[On July 16,
1945, the first
atomic bomb was tested at Trinity Site, New Mexico, an explosion with
numerous aftereffects and meanings. This week I’ll AmericanStudy a handful of
such Trinity connections, leading up to a special weekend post on a foreign
film that’s also profoundly American.]
On two of the
many Soviet
spies associated with Los Alamos, and a broader context for such espionage.
As I wrote in this
post on Cold War Communist spies, both the very nature of espionage and the
understandably secretive way in which our government has responded to and
documented such activities means that our historical knowledge of such spies
remains and perhaps will always be partial and uncertain. Yet as I wrote there,
the documents and information to which we now have access do seem to implicate
Joseph Rosenberg quite clearly as a Soviet spy who sold atomic secrets; and
while (as I understand it) the role of his wife Ethel remains far less certain,
it’s also clear that one of Joseph’s main sources for those secrets was Ethel’s
brother David Greenglass, a former Army machinist who went to work for Los
Alamos in 1944 as a member of the Special Engineering Detachment. Working in
tandem with his own wife Ruth, David sent information on the Manhattan Project back
to Julius in New York; when he was discovered and arrested in 1950, David
confessed to these and many other activities (a confession that as that
link indicates became a key part of the Rosenberg trial), admitting, “I was
young, stupid, and immature, but I was a good Communist.”
Greenglass was
apprehended due to testimony by another Soviet spy, Klaus
Fuchs, a British physicist who had worked with the Soviets since 1941 and was
assigned to the Theoretical (design) Division during his time at Los Alamos. Fuchs
and Greenglass, like Julius Rosenberg, were identified and prosecuted as spies
during their lifetimes; but many other Soviet spies were not, and have only
been revealed decades later thanks to document declassifications and releases. One
complicated example of that history is Theodore
Hall, a physics prodigy who was only 19 when he went to work at Los Alamos
in 1944 and who apparently passed along at least some classified information to
Soviet contacts during his time on the project. His espionage is only “apparently”

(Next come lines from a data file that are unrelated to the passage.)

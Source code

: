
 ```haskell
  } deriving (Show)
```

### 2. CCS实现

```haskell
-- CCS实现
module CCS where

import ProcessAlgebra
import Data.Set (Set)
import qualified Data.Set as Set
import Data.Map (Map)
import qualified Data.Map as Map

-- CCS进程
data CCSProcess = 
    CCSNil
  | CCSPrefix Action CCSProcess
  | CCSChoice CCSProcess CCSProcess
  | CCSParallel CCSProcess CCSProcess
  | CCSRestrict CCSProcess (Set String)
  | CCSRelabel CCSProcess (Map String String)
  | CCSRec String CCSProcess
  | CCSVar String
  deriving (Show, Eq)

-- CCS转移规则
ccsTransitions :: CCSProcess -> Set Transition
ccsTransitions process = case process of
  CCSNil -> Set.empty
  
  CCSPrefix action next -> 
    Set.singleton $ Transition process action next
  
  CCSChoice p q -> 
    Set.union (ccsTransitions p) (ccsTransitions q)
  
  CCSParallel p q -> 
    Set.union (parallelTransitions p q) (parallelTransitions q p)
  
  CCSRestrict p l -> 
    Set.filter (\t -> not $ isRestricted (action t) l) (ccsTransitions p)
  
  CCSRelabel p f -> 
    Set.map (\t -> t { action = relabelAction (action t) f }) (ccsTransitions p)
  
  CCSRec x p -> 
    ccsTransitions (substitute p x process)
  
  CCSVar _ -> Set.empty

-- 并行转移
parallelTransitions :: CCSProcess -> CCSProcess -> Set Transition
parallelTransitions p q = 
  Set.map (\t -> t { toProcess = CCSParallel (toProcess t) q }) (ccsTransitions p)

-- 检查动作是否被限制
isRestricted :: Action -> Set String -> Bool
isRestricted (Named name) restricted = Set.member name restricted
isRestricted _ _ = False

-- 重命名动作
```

confirmed for multiple reasons: when he was apprehended by the FBI in the early
1950s he refused to confess, and the agency felt it was more important to keep
their ongoing investigations secret than expose their knowledge by bringing
Hall to trial; and even when the information became public
record in the 1990s, Hall would only discuss his activities obliquely,
noting, “To help prevent [a US atomic] monopoly I contemplated a brief
encounter with a Soviet agent, just to inform them of the existence of the
A-bomb project. I anticipated a very limited contact. With any luck it might
easily have turned out that way, but it was not to be.”
Each of these
individuals and cases is complex, and it’d be a mistake either to reduce them
to one overarching narrative or to assume I can do justice to them in this
post. Moreover, I don’t want to pretend that such atomic espionage wasn’t
criminal and even traitorous; whatever one’s feelings about the Manhattan
Project and the atomic bomb, these figures were not at liberty to share their
classified efforts and knowledge with anyone else, much less the Soviet Union. Yet
at the same time, I would argue that the number of scientists who seemingly
took part in such activities highlights a fundamental contradiction of the
Manhattan Project: that it required, indeed depended on, the efforts of some of
the world’s brightest scientific minds; but that for many such scientists,
working to produce a hugely destructive new weapon was at best a fraught and
troubling goal. No single text better illustrates that contradiction than Albert
Einstein’s famous statement on his “participation in the atom bomb project”;
and I think it’s fair to say that Einstein spoke for many if not most of his
fellow scientists. That might not excuse the many cases of espionage, but it
certainly helps explain them.
Next Trinity
connection tomorrow,
Ben
PS. What do you
think?
I remember that Richard Feynman mentions Fuchs in his memoir--not in depth, but I think Fuchs drove him to the hospital to see his wife, who was dying of tuberculosis. As you say, there are always layers.
ReplyDeleteWow, that's an amazing link, thanks Heidi!